Many documentaries address social and political issues and help to motivate real change. Food Inc. has helped changed the way we eat, whereas Last Call at the Oasis has influenced the way we use water. Others like An Inconvenient Truth are even part of required viewing in classrooms around the world.
Last year, The Act of Killing won the PUMA Impact Award. It is an unsettling ‘American movie-style’ re-enactment of the Indonesian genocide of the mid 1960’s, actually acted out by the very men who led the death squads. Instead of being condemned to life in prison, these men are free and respected leaders in Indonesia. The subject is shocking and the ‘acting’ is very raw and revealing – but personally, I found it considerably slow-moving. If it wins the Oscar for Best Documentary this year, it will be for the story – definitely not for the artistry.
This year, my personal choice for the PUMA Award would be Gabriela Cowperthwaite’s Blackfish – an animal-rights doc detailing the cruelty of illegally capturing, confining and using orca whales for entertainment. Blackfish focuses on the largest male orca, Tilikum – and the three deaths involving trainers who had worked for years with the killer whale. Cowperthwaite was shocked upon the realization that SeaWorld has been self-governed and unregulated for 40 years. The film is rife with contradictory information released by SeaWorld, while revealing shocking truths about the nature of the deaths and SeaWorld’s dishonesty in dealing with their trainers and staff.

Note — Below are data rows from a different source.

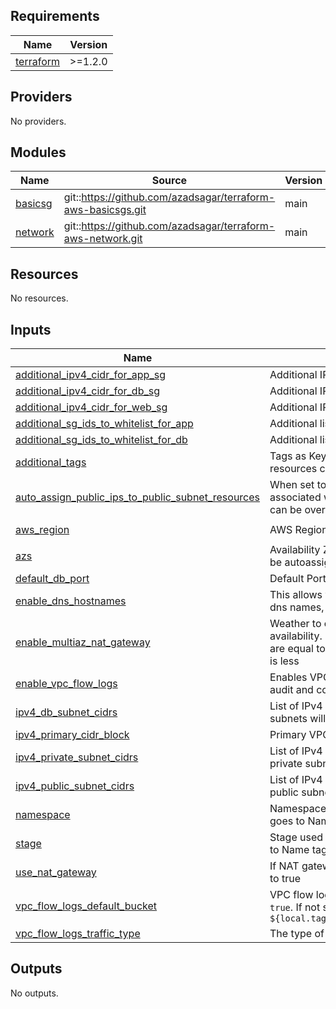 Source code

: ## Requirements

| Name | Version |
|------|---------|
| <a name="requirement_terraform"></a> [terraform](#requirement\_terraform) | >=1.2.0 |

## Providers

No providers.

## Modules

| Name | Source | Version |
|------|--------|---------|
| <a name="module_basicsg"></a> [basicsg](#module\_basicsg) | git::https://github.com/azadsagar/terraform-aws-basicsgs.git | main |
| <a name="module_network"></a> [network](#module\_network) | git::https://github.com/azadsagar/terraform-aws-network.git | main |

## Resources

No resources.

## Inputs

| Name | Description | Type | Default | Required |
|------|-------------|------|---------|:--------:|
| <a name="input_additional_ipv4_cidr_for_app_sg"></a> [additional\_ipv4\_cidr\_for\_app\_sg](#input\_additional\_ipv4\_cidr\_for\_app\_sg) | Additional IPv4 CIDR block to whitelist for App Security Group | `list(string)` | `[]` | no |
| <a name="input_additional_ipv4_cidr_for_db_sg"></a> [additional\_ipv4\_cidr\_for\_db\_sg](#input\_additional\_ipv4\_cidr\_for\_db\_sg) | Additional IPv4 CIDR block to whitelist for DB Security Group | `list(string)` | `[]` | no |
| <a name="input_additional_ipv4_cidr_for_web_sg"></a> [additional\_ipv4\_cidr\_for\_web\_sg](#input\_additional\_ipv4\_cidr\_for\_web\_sg) | Additional IPv4 CIDR block to whitelist for Web Security Group | `list(string)` | `[]` | no |
| <a name="input_additional_sg_ids_to_whitelist_for_app"></a> [additional\_sg\_ids\_to\_whitelist\_for\_app](#input\_additional\_sg\_ids\_to\_whitelist\_for\_app) | Additional list of Security Groups to whitelist for App Security Group | `list(string)` | `[]` | no |
| <a name="input_additional_sg_ids_to_whitelist_for_db"></a> [additional\_sg\_ids\_to\_whitelist\_for\_db](#input\_additional\_sg\_ids\_to\_whitelist\_for\_db) | Additional list of Security Groups to whitelist for DB Security Group | `list(string)` | `[]` | no |
| <a name="input_additional_tags"></a> [additional\_tags](#input\_additional\_tags) | Tags as Key/Value pair map. These tags are attached all the resources created by module | `map(string)` | `{}` | no |
| <a name="input_auto_assign_public_ips_to_public_subnet_resources"></a> [auto\_assign\_public\_ips\_to\_public\_subnet\_resources](#input\_auto\_assign\_public\_ips\_to\_public\_subnet\_resources) | When set to true, resources created in public subnets will be associated with public ip address by default. Default is to true. This can be overriden during the individual resources creation like EC2 | `bool` | `true` | no |
| <a name="input_aws_region"></a> [aws\_region](#input\_aws\_region) | AWS Region where resources will be created | `string` | `"us-east-1"` | no |
| <a name="input_azs"></a> [azs](#input\_azs) | Availability Zones as list, default is empty. If not provided, AZs will be autoassigned during subnet creation | `list(string)` | `[]` | no |
| <a name="input_default_db_port"></a> [default\_db\_port](#input\_default\_db\_port) | Default Port to be used by ingress rule for DB Subnet | `number` | `5432` | no |
| <a name="input_enable_dns_hostnames"></a> [enable\_dns\_hostnames](#input\_enable\_dns\_hostnames) | This allows your resources to be accessed via aws allocated internal dns names, default is true | `bool` | `true` | no |
| <a name="input_enable_multiaz_nat_gateway"></a> [enable\_multiaz\_nat\_gateway](#input\_enable\_multiaz\_nat\_gateway) | Weather to create multiple NAT Gateways per AZ for high availability. Default is set to false. Number of NAT Gateways Created are equal to the numebr AZS available or Public subnet, Whichever is less | `bool` | `false` | no |
| <a name="input_enable_vpc_flow_logs"></a> [enable\_vpc\_flow\_logs](#input\_enable\_vpc\_flow\_logs) | Enables VPC Flow logs. Default is false. You should enable this for audit and compliance | `bool` | `false` | no |
| <a name="input_ipv4_db_subnet_cidrs"></a> [ipv4\_db\_subnet\_cidrs](#input\_ipv4\_db\_subnet\_cidrs) | List of IPv4 CIDR Block for DB subnets. Default is empty list, No DB subnets will be created | `list(string)` | `[]` | no |
| <a name="input_ipv4_primary_cidr_block"></a> [ipv4\_primary\_cidr\_block](#input\_ipv4\_primary\_cidr\_block) | Primary VPC CIDR Block. Example 10.30.0.0/16 | `string` | n/a | yes |
| <a name="input_ipv4_private_subnet_cidrs"></a> [ipv4\_private\_subnet\_cidrs](#input\_ipv4\_private\_subnet\_cidrs) | List of IPv4 CIDR Block for Private subnets. Default is empty list, No private subnets will be created | `list(string)` | `[]` | no |
| <a name="input_ipv4_public_subnet_cidrs"></a> [ipv4\_public\_subnet\_cidrs](#input\_ipv4\_public\_subnet\_cidrs) | List of IPv4 CIDR Block for Public subnets. Default is empty list, No public subnets will be created | `list(string)` | `[]` | no |
| <a name="input_namespace"></a> [namespace](#input\_namespace) | Namespace used as one of the combination for tags prefix. Usually goes to Name tag | `string` | `"example"` | no |
| <a name="input_stage"></a> [stage](#input\_stage) | Stage used as one of the combination for tags prefix. Usually goes to Name tag and helps identify environment. Default is set to `dev` | `string` | `"dev"` | no |
| <a name="input_use_nat_gateway"></a> [use\_nat\_gateway](#input\_use\_nat\_gateway) | If NAT gateway should be created be Private subnet. Default is set to true | `bool` | `true` | no |
| <a name="input_vpc_flow_logs_default_bucket"></a> [vpc\_flow\_logs\_default\_bucket](#input\_vpc\_flow\_logs\_default\_bucket) | VPC flow logs bucket to be used, if `enable_vpc_flow_logs` is set to `true`. If not set bucket name will be prefixed by `${local.tag_prefix}-${data.aws_caller_identity.this.account_id}` | `string` | `""` | no |
| <a name="input_vpc_flow_logs_traffic_type"></a> [vpc\_flow\_logs\_traffic\_type](#input\_vpc\_flow\_logs\_traffic\_type) | The type of traffic to capture. Valid values: `ACCEPT`, `REJECT`, `ALL` | `string` | `"ALL"` | no |

## Outputs

No outputs.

Such docs are hard to watch, but necessary in order to reveal the truth of marine parks, such as the one documented in the film. While such places promote themselves as ‘fun engagement’ with marine mammals, it is actually an unnecessary form of emotional torture for these animals. There is nothing natural about the nature of the ‘entertainment’. While orcas are more than intelligent enough to be taught to let a human ride on their backs or jump up to reach a ball, the tedium of such a daily regimen is as close to their behaviour in the wild as it is natural for pigs to fly. Anyone with any compassion who sees this film is unlikely to ever again regard this as ‘entertainment’. And so that is why it is important for this film to be seen. And of course, it has been – by millions of people, including many celebrities who have spoken out against such cruelty.
After the premiere of Blackfish at the Sundance Film Festival, some entertainers are no longer giving much love and support to places like SeaWorld – and that is hurting the parks – right in their wallets! Willie Nelson and The Barenaked Ladies both rushed to cancel their concerts at SeaWorld after viewing the film. Whether it was due to moral outrage or fear of bad press, it doesn’t really matter – because as we all know, if celebrities blacklist a place, it draws attention to the cause.
It’s not just entertainers that have indicated their disapproval since the release of the doc. There have been numerous online petitions, Facebook and Twitter rants vowing to never visit marine-parks.
This is exactly what I love about docs – they give that extra push and sometimes a much-needed bigger voice to important worldly issues.
However, there is always some unenlightened ignoramus (I won’t name any names *cough cough) blocking the raising of public awareness. The term ‘Black fish’ is a most appropriate metaphor for the misunderstanding and ignorance historically surrounding such a magnificent mammal – which is actually the largest member of the dolphin family, and not a whale at all. Even after all of the attention the film has received in the media, even after all the people who have boycotted SeaWorld, the Sochi Olympics was planning on displaying two of seven orcas, which were captured last year by a Russian company. It was just reported on February 6th that the orcas will not be delivered to Sochi for the games – but the fate of the whales is still uncertain. Reports say that the orcas are being kept in Moscow – either way, these adult killer whales, which have only known the freedom of the wild, will now spend the rest of their lives in a miserable state of captivity.
Did Russia not get the memo: Big wild animals in cages and bathtubs – Not ok! Russia has been very resistant in the face of any form of outside pressure to do the right thing about animal rights – I won’t get into its killing of thousands of stray dogs in Sochi. Blackfish is a hopeful, public-consciousness-raising effort to protect orcas, dolphins and other mammals, and Russia`s actions are a giant step backwards.
Blackfish raises eyebrows and plenty of questions. How has this industry operated without regulations and reproach for 40 years? Why were the deaths of three trainers by the same orca not investigated more thoroughly? The Russians are capturing orcas and getting away with something that is profoundly inhumane. We now have indisputable proof of the profound anxiety suffered by these highly sensitive, intelligent animals when taken from their families and stuck in a tank.
I believe a day will come when people will look back in horror over the way animals were exploited for purposes of our own entertainment – just as we look back in horror over the ownership and abuse of slaves.
For those of us who find such callous behaviour unacceptable, our power will come through boycotting. Without an audience, this industry will no longer be able to continue exploiting their biggest performers.